Nearly 4 % of the world's forests are plantations, established to provide a variety of ecosystem services, principally timber and other wood products. In addition to such services, plantation forests provide direct and indirect benefits to biodiversity via the provision of forest habitat for a wide range of species, and by reducing negative impacts on natural forests by offsetting the need to extract resources. There is compelling evidence that climate change is directly affecting biodiversity in forests throughout the world. These impacts occur as a result of changes in temperature, rainfall, storm frequency and magnitude, fire frequency, and the frequency and magnitude of pest and disease outbreaks. However, in plantation forests it is not only the direct effects of climate change that will impact on biodiversity. Climate change will have strong indirect effects on biodiversity in plantation forests via changes in forest management actions that have been proposed to mitigate the effects of climate change on the productive capacity of plantations. These include changes in species selection (including use of species mixtures), rotation length, thinning, pruning, extraction of bioenergy feedstocks, and large scale climate change driven afforestation, reforestation, and, potentially deforestation. By bringing together the potential direct and indirect impacts of climate change we conclude that in the short to medium term changes in plantation management designed to mitigate or adapt to climate change could have a significantly greater impact on biodiversity in such plantation forests than the direct effects of climate change.
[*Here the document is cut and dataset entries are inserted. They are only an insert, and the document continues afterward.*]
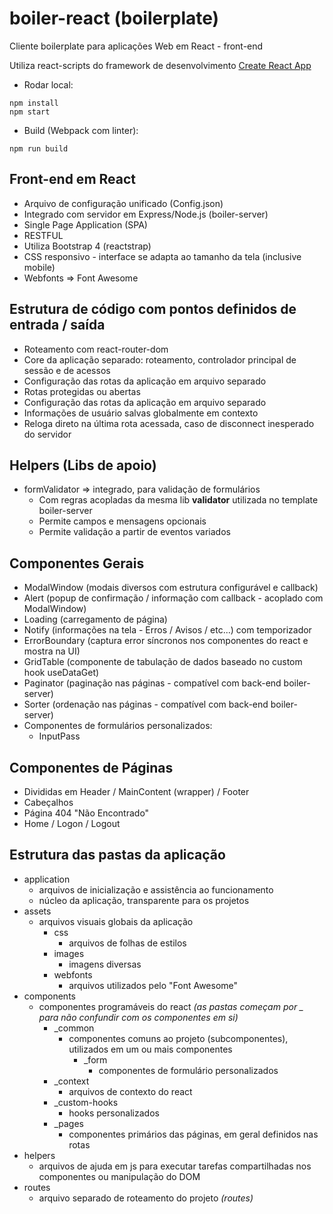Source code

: # boiler-react (boilerplate)

Cliente boilerplate para aplicações Web em React - front-end

Utiliza react-scripts do framework de desenvolvimento [Create React App](https://github.com/facebook/create-react-app)

* Rodar local:
```
npm install
npm start
```

* Build (Webpack com linter):
```
npm run build
```

## Front-end em React
  - Arquivo de configuração unificado (Config.json)
  - Integrado com servidor em Express/Node.js (boiler-server)
  - Single Page Application (SPA)
  - RESTFUL
  - Utiliza Bootstrap 4 (reactstrap)
  - CSS responsivo - interface se adapta ao tamanho da tela (inclusive mobile)
  - Webfonts => Font Awesome

## Estrutura de código com pontos definidos de entrada / saída
  - Roteamento com react-router-dom
  - Core da aplicação separado: roteamento, controlador principal de sessão e de acessos
  - Configuração das rotas da aplicação em arquivo separado
  - Rotas protegidas ou abertas
  - Configuração das rotas da aplicação em arquivo separado
  - Informações de usuário salvas globalmente em contexto
  - Reloga direto na última rota acessada, caso de disconnect inesperado do servidor

## Helpers (Libs de apoio)
  - formValidator => integrado, para validação de formulários
    + Com regras acopladas da mesma lib **validator** utilizada no template boiler-server
    + Permite campos e mensagens opcionais
    + Permite validação a partir de eventos variados

## Componentes Gerais
  - ModalWindow (modais diversos com estrutura configurável e callback)
  - Alert (popup de confirmação / informação com callback - acoplado com ModalWindow)
  - Loading (carregamento de página)
  - Notify (informações na tela - Erros / Avisos / etc...) com temporizador
  - ErrorBoundary (captura error síncronos nos componentes do react e mostra na UI)
  - GridTable (componente de tabulação de dados baseado no custom hook useDataGet)
  - Paginator (paginação nas páginas - compatível com back-end boiler-server)
  - Sorter (ordenação nas páginas - compatível com back-end boiler-server)
  - Componentes de formulários personalizados:
    + InputPass

## Componentes de Páginas
  - Divididas em Header / MainContent (wrapper) / Footer
  - Cabeçalhos
  - Página 404 "Não Encontrado"
  - Home / Logon / Logout

## Estrutura das pastas da aplicação
  - application
    + arquivos de inicialização e assistência ao funcionamento
    + núcleo da aplicação, transparente para os projetos
  - assets
    + arquivos visuais globais da aplicação
      * css
        - arquivos de folhas de estilos
      * images
        - imagens diversas
      * webfonts
        - arquivos utilizados pelo "Font Awesome"
  - components
    + componentes programáveis do react _(as pastas começam por _ para não confundir com os componentes em si)_
      + _common
        * componentes comuns ao projeto (subcomponentes), utilizados em um ou mais componentes
          - _form
            + componentes de formulário personalizados
      + _context
        * arquivos de contexto do react
      + _custom-hooks
        * hooks personalizados
      + _pages
        * componentes primários das páginas, em geral definidos nas rotas
  - helpers
    + arquivos de ajuda em js para executar tarefas compartilhadas nos componentes ou manipulação do DOM
  - routes
    + arquivo separado de roteamento do projeto _(routes)_
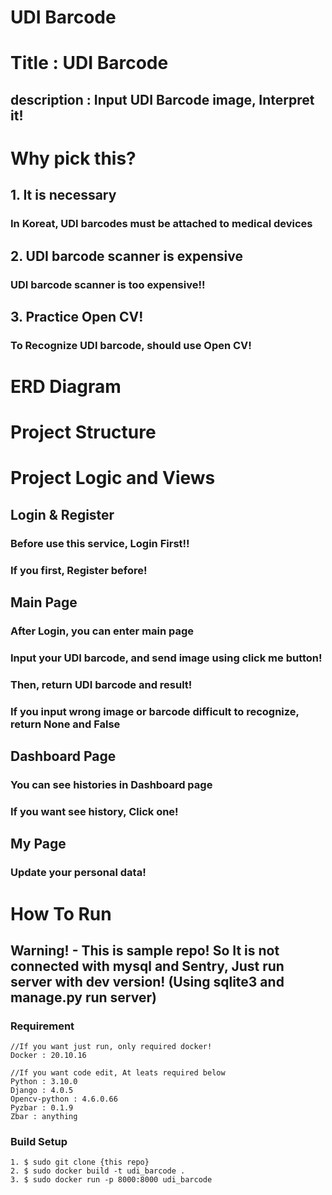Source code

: # UDI Barcode

# **Title :** UDI Barcode

## **description : Input UDI Barcode image, Interpret it!**

# **Why pick this?**

## **1. It is necessary**

### In Koreat, **UDI barcodes must be attached to medical devices**


## **2. UDI barcode scanner is expensive**

### UDI barcode scanner is too expensive!!



## **3. Practice Open CV!**

### To Recognize UDI barcode, should use Open CV!



# **ERD Diagram**



# **Project Structure**



# **Project Logic and Views**

## **Login & Register**

### Before use this service, Login First!!



### If you first, Register before!



## **Main Page**

### After Login, you can enter main page



### Input your UDI barcode, and send image using click me button!



### Then, return UDI barcode and result!



### If you input wrong image or b**arcode difficult to recognize, return None and False**



## **Dashboard Page**

### You can see histories in Dashboard page



### If you want see history, Click one!





## My Page

### Update your personal data!



# How To Run

## **Warning! - This is sample repo! So It is not connected with mysql and Sentry, Just run server with dev version! (Using sqlite3 and manage.py run server)**

### Requirement

```
//If you want just run, only required docker!
Docker : 20.10.16

//If you want code edit, At leats required below
Python : 3.10.0
Django : 4.0.5
Opencv-python : 4.6.0.66
Pyzbar : 0.1.9
Zbar : anything

```

### Build Setup

```
1. $ sudo git clone {this repo}
2. $ sudo docker build -t udi_barcode .
3. $ sudo docker run -p 8000:8000 udi_barcode

```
Although this hypothesis remains to be formally tested, forest managers worldwide are already considering new approaches to plantation forestry in an effort to create forests that are more resilient to the effects of changing climatic conditions. Such change presents significant risks to existing biodiversity values in plantation forests, however it also provides new opportunities to improve biodiversity values within existing and new plantation forests. We conclude by suggesting future options, such as functional zoning and species mixtures applied at either the stand level or as fine-scale mosaics of single-species stands as options to improve biodiversity whilst increasing resilience to climate change. © 2013 Springer Science+Business Media Dordrecht.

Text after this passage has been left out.